確かになにかにつけ「自分のせいだ」と責任を感じてしまう主人公達の感受性に少々違和感を感じてしまっている時点で、私ももうそういうことなんだろうと寂しくもなるけれど、正直そんな受け流し力こそ生きていくための処世術なんだと個人的にその必要性は揺るがない。

今作に登場する(一部をのぞく)大人達はそのことを認識しながらも、食いしばって子どもたちとその感受性を受け止め、しかも自分たちも成長しようとしている。松重さんと塚地さんのキャラが特に良かった。やたらと社会人たちを敵視だけするような安直な社会派ジュブナイルとはその点で一線を画す。

ーーーーーーーーー

ただ確かに難点もいくつかあって、不自然な台詞回しや大雑把な演出が散見してしまっている。楽しいときは「あはは!」ってちゃんと言うし、悲しい時は不自然な大雨が局所的に主人公を目掛けて降り注いだりする。その後、トラックに轢かれそうになって「バカやろう!死にてえのか!」までテンプレワンセット。

何故かいくつかの作品で散見される、昭和の時代設定にすればこれら大味が許されるという雰囲気が特に濃かった気がする。

また三宅さんが許されるというプロットは流石に甘いと思ってしまった。

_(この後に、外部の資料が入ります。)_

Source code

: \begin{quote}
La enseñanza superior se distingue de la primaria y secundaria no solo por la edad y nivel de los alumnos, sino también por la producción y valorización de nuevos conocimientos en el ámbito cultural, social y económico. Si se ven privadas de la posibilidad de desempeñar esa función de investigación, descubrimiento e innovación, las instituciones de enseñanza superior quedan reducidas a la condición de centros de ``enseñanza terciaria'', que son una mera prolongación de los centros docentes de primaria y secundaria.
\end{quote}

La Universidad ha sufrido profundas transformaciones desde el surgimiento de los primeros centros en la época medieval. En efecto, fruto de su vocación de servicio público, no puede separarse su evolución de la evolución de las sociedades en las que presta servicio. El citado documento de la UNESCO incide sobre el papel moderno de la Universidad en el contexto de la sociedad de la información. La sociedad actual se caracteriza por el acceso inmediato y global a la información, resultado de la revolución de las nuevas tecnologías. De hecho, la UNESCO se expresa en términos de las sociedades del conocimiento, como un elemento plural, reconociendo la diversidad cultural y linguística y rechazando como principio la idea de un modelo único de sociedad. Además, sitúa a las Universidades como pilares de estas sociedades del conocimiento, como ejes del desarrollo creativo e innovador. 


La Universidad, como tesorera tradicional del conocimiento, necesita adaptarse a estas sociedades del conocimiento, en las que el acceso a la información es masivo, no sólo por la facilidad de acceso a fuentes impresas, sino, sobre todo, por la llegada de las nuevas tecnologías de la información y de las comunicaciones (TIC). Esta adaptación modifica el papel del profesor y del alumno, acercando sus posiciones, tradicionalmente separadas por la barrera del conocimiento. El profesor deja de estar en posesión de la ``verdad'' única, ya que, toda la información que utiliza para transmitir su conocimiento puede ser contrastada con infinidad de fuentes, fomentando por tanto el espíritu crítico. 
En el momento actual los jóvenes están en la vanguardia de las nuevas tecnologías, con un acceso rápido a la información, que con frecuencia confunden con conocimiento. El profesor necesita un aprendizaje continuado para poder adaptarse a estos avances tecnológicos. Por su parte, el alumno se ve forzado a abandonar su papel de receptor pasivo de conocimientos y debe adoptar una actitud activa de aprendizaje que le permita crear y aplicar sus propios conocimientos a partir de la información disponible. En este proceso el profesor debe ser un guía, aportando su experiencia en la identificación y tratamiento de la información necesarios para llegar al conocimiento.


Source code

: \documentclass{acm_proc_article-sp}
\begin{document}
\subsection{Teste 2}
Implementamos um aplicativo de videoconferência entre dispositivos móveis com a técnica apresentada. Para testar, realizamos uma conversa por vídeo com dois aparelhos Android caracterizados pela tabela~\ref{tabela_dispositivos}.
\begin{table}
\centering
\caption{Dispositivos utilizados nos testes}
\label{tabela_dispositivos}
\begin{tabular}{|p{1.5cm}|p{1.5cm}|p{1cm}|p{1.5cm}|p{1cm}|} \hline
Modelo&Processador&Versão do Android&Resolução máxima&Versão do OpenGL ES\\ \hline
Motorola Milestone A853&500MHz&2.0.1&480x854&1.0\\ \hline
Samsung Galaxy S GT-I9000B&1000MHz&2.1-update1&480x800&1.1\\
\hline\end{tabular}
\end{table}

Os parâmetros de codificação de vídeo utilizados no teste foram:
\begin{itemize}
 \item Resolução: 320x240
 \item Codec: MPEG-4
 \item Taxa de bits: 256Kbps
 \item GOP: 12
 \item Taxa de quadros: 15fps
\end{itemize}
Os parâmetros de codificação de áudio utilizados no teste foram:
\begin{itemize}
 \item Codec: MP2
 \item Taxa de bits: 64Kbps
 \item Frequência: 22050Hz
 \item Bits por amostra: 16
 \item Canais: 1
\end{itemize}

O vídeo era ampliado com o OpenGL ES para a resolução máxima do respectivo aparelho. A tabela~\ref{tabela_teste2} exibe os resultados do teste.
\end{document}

現代だとネットリンチに遭いかねないほどの状況だと思うけど、それもSNSのない血肉が通った昭和なら許されるんですよ的にここにも少しだけ安易な懐古趣味を感じてしまう。別に社会的に押し込められる必要はないが反省はしなきゃいけないし、それが垣間見えない。つまり心情描写の不足が否めない。

それは柏木くんにも言えることで、なんかあれだとシンプルにムカつく重度のかまってちゃん。あそこまで至ったバックボーンは各々想像してね、ということかもしれないけどそれにしては上映時間が長すぎませんかね。

ただそんな好みではない演技指導や脚本上の根本的な不満といったハンデを跳ね除けるように役者陣が素晴らしかった。特に藤野涼子さんは『クリーピー』での囚われの娘役、富田望生さんは『モヒカン故郷に帰る』の勝気なブラバン女子で真逆のキャラで良い印象が強かった方々なのだけれど、今作観て最初から凄かったことがわかった。もちろん清水尋也さんは言わずもがな。